> TASK GOAL: An exact copy of every record is the required answer.

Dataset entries
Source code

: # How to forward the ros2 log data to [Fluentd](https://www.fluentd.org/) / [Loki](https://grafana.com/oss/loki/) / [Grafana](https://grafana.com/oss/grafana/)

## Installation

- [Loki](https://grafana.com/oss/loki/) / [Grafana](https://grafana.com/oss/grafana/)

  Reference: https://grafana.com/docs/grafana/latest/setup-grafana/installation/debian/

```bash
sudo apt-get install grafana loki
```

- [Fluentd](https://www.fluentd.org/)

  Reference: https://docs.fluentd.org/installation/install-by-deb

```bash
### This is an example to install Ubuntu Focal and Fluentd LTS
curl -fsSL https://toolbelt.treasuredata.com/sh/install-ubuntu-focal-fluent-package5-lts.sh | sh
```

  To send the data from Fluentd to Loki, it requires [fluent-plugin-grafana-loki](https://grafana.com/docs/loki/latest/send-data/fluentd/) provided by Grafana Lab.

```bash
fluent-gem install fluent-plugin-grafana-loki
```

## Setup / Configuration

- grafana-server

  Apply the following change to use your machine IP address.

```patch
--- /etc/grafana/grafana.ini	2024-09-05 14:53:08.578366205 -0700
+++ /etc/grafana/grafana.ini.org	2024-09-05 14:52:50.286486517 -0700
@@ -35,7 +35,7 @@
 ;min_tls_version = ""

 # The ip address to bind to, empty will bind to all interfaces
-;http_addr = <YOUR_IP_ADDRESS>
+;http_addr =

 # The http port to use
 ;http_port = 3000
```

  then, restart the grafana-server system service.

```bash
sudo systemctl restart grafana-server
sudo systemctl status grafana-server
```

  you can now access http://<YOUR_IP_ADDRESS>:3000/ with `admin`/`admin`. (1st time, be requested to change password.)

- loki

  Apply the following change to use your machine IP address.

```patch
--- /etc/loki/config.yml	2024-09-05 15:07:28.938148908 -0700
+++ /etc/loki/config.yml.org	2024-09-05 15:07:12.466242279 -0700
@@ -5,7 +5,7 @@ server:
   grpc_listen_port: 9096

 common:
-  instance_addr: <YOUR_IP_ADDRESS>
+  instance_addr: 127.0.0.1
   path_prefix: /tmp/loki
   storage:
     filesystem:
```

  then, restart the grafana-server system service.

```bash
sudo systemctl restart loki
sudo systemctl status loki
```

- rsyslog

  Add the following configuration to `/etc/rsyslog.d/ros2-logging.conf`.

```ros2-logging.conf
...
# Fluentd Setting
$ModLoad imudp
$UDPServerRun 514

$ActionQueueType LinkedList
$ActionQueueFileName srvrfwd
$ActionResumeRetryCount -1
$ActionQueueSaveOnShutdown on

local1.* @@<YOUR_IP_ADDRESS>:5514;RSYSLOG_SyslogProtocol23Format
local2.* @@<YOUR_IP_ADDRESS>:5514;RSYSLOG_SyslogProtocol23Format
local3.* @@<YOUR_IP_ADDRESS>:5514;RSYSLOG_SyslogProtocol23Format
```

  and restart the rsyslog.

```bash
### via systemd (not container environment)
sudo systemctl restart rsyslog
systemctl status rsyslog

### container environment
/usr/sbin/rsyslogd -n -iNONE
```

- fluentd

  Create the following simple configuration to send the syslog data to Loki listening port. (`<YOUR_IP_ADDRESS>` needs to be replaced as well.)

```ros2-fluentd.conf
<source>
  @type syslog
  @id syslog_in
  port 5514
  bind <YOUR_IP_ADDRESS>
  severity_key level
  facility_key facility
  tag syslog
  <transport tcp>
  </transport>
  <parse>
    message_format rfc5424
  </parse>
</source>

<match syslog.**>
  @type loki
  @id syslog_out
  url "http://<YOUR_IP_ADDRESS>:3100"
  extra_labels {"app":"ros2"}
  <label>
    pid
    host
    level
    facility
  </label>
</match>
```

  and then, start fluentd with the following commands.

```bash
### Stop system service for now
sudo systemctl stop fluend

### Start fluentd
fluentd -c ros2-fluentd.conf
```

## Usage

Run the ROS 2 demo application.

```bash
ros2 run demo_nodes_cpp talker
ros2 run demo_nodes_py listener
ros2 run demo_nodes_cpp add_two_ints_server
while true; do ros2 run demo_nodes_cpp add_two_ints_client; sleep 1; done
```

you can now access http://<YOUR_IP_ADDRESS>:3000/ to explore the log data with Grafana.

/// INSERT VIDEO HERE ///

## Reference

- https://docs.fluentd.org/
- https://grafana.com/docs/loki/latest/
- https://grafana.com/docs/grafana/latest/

> TASK RESULT:
Source code

: # How to forward the ros2 log data to [Fluentd](https://www.fluentd.org/) / [Loki](https://grafana.com/oss/loki/) / [Grafana](https://grafana.com/oss/grafana/)

## Installation

- [Loki](https://grafana.com/oss/loki/) / [Grafana](https://grafana.com/oss/grafana/)

  Reference: https://grafana.com/docs/grafana/latest/setup-grafana/installation/debian/

```bash
sudo apt-get install grafana loki
```

- [Fluentd](https://www.fluentd.org/)

  Reference: https://docs.fluentd.org/installation/install-by-deb

```bash
### This is an example to install Ubuntu Focal and Fluentd LTS
curl -fsSL https://toolbelt.treasuredata.com/sh/install-ubuntu-focal-fluent-package5-lts.sh | sh
```

  To send the data from Fluentd to Loki, it requires [fluent-plugin-grafana-loki](https://grafana.com/docs/loki/latest/send-data/fluentd/) provided by Grafana Lab.

```bash
fluent-gem install fluent-plugin-grafana-loki
```

## Setup / Configuration

- grafana-server

  Apply the following change to use your machine IP address.

```patch
--- /etc/grafana/grafana.ini	2024-09-05 14:53:08.578366205 -0700
+++ /etc/grafana/grafana.ini.org	2024-09-05 14:52:50.286486517 -0700
@@ -35,7 +35,7 @@
 ;min_tls_version = ""

 # The ip address to bind to, empty will bind to all interfaces
-;http_addr = <YOUR_IP_ADDRESS>
+;http_addr =

 # The http port to use
 ;http_port = 3000
```

  then, restart the grafana-server system service.

```bash
sudo systemctl restart grafana-server
sudo systemctl status grafana-server
```

  you can now access http://<YOUR_IP_ADDRESS>:3000/ with `admin`/`admin`. (1st time, be requested to change password.)

- loki

  Apply the following change to use your machine IP address.

```patch
--- /etc/loki/config.yml	2024-09-05 15:07:28.938148908 -0700
+++ /etc/loki/config.yml.org	2024-09-05 15:07:12.466242279 -0700
@@ -5,7 +5,7 @@ server:
   grpc_listen_port: 9096

 common:
-  instance_addr: <YOUR_IP_ADDRESS>
+  instance_addr: 127.0.0.1
   path_prefix: /tmp/loki
   storage:
     filesystem:
```

  then, restart the grafana-server system service.

```bash
sudo systemctl restart loki
sudo systemctl status loki
```

- rsyslog

  Add the following configuration to `/etc/rsyslog.d/ros2-logging.conf`.

```ros2-logging.conf
...
# Fluentd Setting
$ModLoad imudp
$UDPServerRun 514

$ActionQueueType LinkedList
$ActionQueueFileName srvrfwd
$ActionResumeRetryCount -1
$ActionQueueSaveOnShutdown on

local1.* @@<YOUR_IP_ADDRESS>:5514;RSYSLOG_SyslogProtocol23Format
local2.* @@<YOUR_IP_ADDRESS>:5514;RSYSLOG_SyslogProtocol23Format
local3.* @@<YOUR_IP_ADDRESS>:5514;RSYSLOG_SyslogProtocol23Format
```

  and restart the rsyslog.

```bash
### via systemd (not container environment)
sudo systemctl restart rsyslog
systemctl status rsyslog

### container environment
/usr/sbin/rsyslogd -n -iNONE
```

- fluentd

  Create the following simple configuration to send the syslog data to Loki listening port. (`<YOUR_IP_ADDRESS>` needs to be replaced as well.)

```ros2-fluentd.conf
<source>
  @type syslog
  @id syslog_in
  port 5514
  bind <YOUR_IP_ADDRESS>
  severity_key level
  facility_key facility
  tag syslog
  <transport tcp>
  </transport>
  <parse>
    message_format rfc5424
  </parse>
</source>

<match syslog.**>
  @type loki
  @id syslog_out
  url "http://<YOUR_IP_ADDRESS>:3100"
  extra_labels {"app":"ros2"}
  <label>
    pid
    host
    level
    facility
  </label>
</match>
```

  and then, start fluentd with the following commands.

```bash
### Stop system service for now
sudo systemctl stop fluend

### Start fluentd
fluentd -c ros2-fluentd.conf
```

## Usage

Run the ROS 2 demo application.

```bash
ros2 run demo_nodes_cpp talker
ros2 run demo_nodes_py listener
ros2 run demo_nodes_cpp add_two_ints_server
while true; do ros2 run demo_nodes_cpp add_two_ints_client; sleep 1; done
```

you can now access http://<YOUR_IP_ADDRESS>:3000/ to explore the log data with Grafana.

/// INSERT VIDEO HERE ///

## Reference

- https://docs.fluentd.org/
- https://grafana.com/docs/loki/latest/
- https://grafana.com/docs/grafana/latest/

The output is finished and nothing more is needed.